Take the data from its first line. Print each line exactly until the line containing "9. LLM (Parameter-efficient)" has been printed too.

::: Records provided :::

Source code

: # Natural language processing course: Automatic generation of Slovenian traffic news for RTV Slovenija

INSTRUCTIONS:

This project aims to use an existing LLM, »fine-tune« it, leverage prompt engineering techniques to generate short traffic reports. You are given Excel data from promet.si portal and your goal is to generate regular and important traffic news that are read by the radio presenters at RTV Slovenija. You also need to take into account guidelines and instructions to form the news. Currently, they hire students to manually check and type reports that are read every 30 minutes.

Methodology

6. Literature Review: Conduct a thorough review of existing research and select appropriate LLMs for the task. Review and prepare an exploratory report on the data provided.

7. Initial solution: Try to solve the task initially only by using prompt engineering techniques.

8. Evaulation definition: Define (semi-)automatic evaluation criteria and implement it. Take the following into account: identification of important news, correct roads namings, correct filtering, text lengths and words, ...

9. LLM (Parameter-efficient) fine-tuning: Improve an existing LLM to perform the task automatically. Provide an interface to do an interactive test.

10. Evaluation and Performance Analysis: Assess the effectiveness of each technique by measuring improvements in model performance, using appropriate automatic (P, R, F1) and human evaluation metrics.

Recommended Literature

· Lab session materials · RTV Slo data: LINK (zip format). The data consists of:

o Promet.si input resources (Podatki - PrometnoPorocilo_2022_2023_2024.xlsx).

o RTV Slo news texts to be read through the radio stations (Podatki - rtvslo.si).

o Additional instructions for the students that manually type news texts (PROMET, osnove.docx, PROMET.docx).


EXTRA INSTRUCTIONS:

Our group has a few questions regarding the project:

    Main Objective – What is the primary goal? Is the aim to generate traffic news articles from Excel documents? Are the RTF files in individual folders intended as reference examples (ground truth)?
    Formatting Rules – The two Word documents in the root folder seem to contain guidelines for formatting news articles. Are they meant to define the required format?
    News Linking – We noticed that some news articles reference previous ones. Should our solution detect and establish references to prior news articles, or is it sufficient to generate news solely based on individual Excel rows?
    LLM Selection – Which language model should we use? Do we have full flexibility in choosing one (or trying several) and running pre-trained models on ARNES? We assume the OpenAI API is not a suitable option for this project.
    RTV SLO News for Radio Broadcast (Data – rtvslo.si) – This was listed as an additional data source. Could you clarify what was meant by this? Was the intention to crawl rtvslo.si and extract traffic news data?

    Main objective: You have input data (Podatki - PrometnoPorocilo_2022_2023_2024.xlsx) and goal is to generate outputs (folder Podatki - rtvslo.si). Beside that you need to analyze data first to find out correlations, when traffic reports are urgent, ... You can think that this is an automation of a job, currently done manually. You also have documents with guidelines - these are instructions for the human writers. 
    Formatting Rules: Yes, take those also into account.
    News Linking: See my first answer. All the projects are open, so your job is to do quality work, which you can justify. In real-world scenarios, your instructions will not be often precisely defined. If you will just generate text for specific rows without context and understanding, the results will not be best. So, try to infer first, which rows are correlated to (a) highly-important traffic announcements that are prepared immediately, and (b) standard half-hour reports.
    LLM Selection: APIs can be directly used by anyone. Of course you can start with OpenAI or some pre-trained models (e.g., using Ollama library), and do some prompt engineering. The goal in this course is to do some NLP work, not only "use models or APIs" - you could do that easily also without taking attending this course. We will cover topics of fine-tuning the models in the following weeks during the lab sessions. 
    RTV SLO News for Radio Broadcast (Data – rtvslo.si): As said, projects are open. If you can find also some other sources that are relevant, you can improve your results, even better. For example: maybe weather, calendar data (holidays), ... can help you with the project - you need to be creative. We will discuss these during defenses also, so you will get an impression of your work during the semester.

:::

▶ Task result:
Source code

: # Natural language processing course: Automatic generation of Slovenian traffic news for RTV Slovenija

INSTRUCTIONS:

This project aims to use an existing LLM, »fine-tune« it, leverage prompt engineering techniques to generate short traffic reports. You are given Excel data from promet.si portal and your goal is to generate regular and important traffic news that are read by the radio presenters at RTV Slovenija. You also need to take into account guidelines and instructions to form the news. Currently, they hire students to manually check and type reports that are read every 30 minutes.

Methodology

6. Literature Review: Conduct a thorough review of existing research and select appropriate LLMs for the task. Review and prepare an exploratory report on the data provided.

7. Initial solution: Try to solve the task initially only by using prompt engineering techniques.

8. Evaulation definition: Define (semi-)automatic evaluation criteria and implement it. Take the following into account: identification of important news, correct roads namings, correct filtering, text lengths and words, ...

9. LLM (Parameter-efficient) fine-tuning: Improve an existing LLM to perform the task automatically. Provide an interface to do an interactive test.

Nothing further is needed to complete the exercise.